▶ Task requirements
Every line containing "abstractions" should be copied out. Go through the entries and find them.
╭──
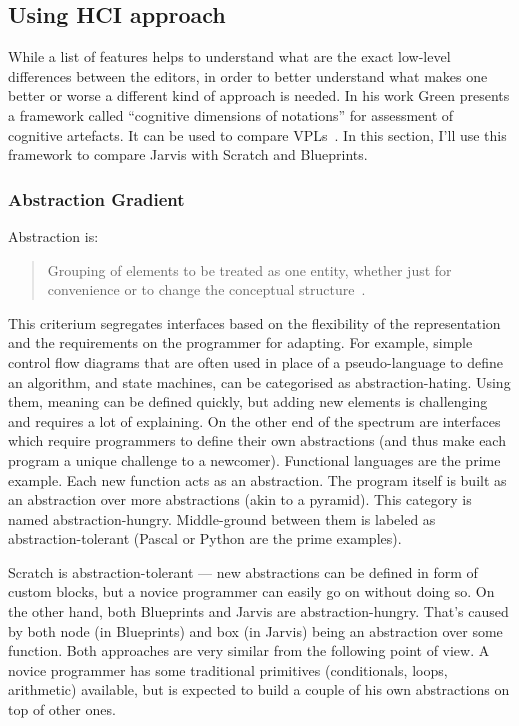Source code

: \documentclass[11pt]{scrartcl}
\begin{document}
\subsection{Using HCI approach}
While a list of features helps to understand what are the exact low-level
differences between the editors, in order to better understand what makes one
better or worse a different kind of approach is needed.
In his work Green presents a framework called “cognitive dimensions
of notations” for assessment of cognitive artefacts.
It can be used to compare VPLs~\cite{Green96UsabilityAnalysis}. In this section,
I’ll use this framework to compare Jarvis with Scratch and Blueprints.

\subsubsection{Abstraction Gradient}
Abstraction is:
\blockquote{Grouping of elements to be
  treated as one entity, whether just for convenience or to change the
  conceptual structure~\cite{Green96UsabilityAnalysis}.}
This criterium segregates interfaces based on the flexibility of the
representation and the requirements on the programmer for adapting.
For example, simple control flow diagrams that are often used in place of a
pseudo-language to define an algorithm, and state machines, can be categorised
as abstraction-hating.
Using them, meaning can be defined quickly, but adding new elements is
challenging and requires a lot of explaining.
On the other end of the spectrum are interfaces which require programmers to
define their own abstractions (and thus make each program a unique challenge to
a newcomer).
Functional languages are the prime example.
Each new function acts as an abstraction.
The program itself is built as an abstraction over more abstractions (akin to a
pyramid).
This category is named abstraction-hungry.
Middle-ground between them is labeled as abstraction-tolerant (Pascal or Python
are the prime examples).

Scratch is abstraction-tolerant --- new abstractions can be defined in form of
custom blocks, but a novice programmer can easily go on without doing so.
On the other hand, both Blueprints and Jarvis are abstraction-hungry.
That’s caused by both node (in Blueprints) and box (in Jarvis) being an
abstraction over some function.
Both approaches are very similar from the following point of view.
A novice programmer has some traditional primitives (conditionals, loops,
arithmetic) available, but is expected to build a couple of his own abstractions
on top of other ones.
\end{document}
╰──
▶ Task solution
define their own abstractions (and thus make each program a unique challenge to
The program itself is built as an abstraction over more abstractions (akin to a
Scratch is abstraction-tolerant --- new abstractions can be defined in form of
arithmetic) available, but is expected to build a couple of his own abstractions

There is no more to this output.